Wichtiger Schritt Richtung Neugestaltung des Österreichischen Heldendenkmals am Äußeren Burgtor.

Workshop des wissenschaftlichen Beirates empfiehlt Musealisierung der Bausubstanz und künstlerische Intervention

Wien (OTS/BMLVS) - Am 10. und 11. Juli fand in Wien ein Workshop des wissenschaftlichen Beirates mit internationaler Beteiligung im Rahmen des Projekts zur Neugestaltung des "Heldendenkmals" im Äußeren Burgtor statt. Dabei wurde in konsequenter Weiterentwicklung der 2012 eingeleiteten Maßnahmen eine Vielzahl von Ergebnissen zu historischen Fragen diskutiert. Einhellig vertrat der wissenschaftliche Beirat die Meinung, dass der bestehende Gebäudekomplex zu musealisieren ist ("ein Buch der Geschichte"). Derzeit werden Überlegungen angestellt, durch eine künstlerische Intervention einen Ort des Gedenkens der Republik zu schaffen, um jene Personen zu würdigen, die im Einsatz im Auftrag der Zweiten Republik ums Leben kamen. Die Ergebnisse dieses Workshops bilden die Grundlage, um Anfang September die Parameter der Ausschreibung für die künstlerische Gestaltung dieses Gedenkortes zu definieren.

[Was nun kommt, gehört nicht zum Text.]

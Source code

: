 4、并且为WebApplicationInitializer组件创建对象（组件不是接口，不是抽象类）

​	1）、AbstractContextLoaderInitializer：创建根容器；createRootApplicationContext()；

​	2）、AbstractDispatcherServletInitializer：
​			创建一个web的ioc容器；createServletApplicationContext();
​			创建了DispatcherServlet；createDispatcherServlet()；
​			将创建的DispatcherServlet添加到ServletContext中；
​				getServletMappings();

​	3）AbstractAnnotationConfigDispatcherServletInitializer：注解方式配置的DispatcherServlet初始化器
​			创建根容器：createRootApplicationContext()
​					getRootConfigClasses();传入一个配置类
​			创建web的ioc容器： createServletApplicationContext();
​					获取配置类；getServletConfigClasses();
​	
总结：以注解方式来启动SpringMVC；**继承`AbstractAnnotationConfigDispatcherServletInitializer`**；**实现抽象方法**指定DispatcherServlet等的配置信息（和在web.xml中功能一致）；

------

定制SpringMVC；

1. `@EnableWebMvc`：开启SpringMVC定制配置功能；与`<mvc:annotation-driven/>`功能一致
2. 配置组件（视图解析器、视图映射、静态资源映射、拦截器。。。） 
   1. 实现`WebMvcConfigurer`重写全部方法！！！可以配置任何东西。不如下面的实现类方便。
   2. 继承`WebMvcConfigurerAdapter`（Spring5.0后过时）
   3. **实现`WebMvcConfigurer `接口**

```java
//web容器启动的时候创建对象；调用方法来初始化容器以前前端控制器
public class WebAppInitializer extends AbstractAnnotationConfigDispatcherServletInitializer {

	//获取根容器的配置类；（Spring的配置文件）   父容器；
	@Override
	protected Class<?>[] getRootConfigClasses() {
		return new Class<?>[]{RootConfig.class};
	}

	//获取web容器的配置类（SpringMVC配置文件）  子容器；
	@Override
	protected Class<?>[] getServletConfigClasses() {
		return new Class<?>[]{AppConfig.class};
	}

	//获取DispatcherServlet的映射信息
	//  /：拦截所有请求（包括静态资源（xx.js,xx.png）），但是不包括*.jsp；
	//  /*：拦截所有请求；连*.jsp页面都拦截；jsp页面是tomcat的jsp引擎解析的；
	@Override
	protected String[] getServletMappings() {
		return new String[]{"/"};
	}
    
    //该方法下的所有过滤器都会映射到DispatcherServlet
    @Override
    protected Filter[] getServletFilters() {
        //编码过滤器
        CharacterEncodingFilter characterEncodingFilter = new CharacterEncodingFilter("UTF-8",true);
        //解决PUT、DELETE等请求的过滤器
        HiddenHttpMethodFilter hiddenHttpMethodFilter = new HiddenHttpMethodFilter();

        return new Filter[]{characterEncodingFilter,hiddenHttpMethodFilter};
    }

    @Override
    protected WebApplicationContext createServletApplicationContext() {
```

Der Wissenschaftliche Beirat zum Projekt Gedenk- und Lernort Äußeres Burgtor besteht aus anerkannten WissenschaftlerInnen bzw. VertreterInnen von relevanten Organisationen wie dem Dokumentationsarchiv des Österreichischen Widerstands und dem Verein Gedenkdienst. Zu den Mitgliedern gehören beispielsweise Aleida Assmann von der Universität Konstanz, Jörg Echternkamp von der Universität Halle-Wittenberg, Helmut Konrad von der Universität Graz, Paul Naredi-Rainer von der Universität Innsbruck, Anton Pelinka von der Central European University Budapest und Oliver Rathkolb von der Universität Wien.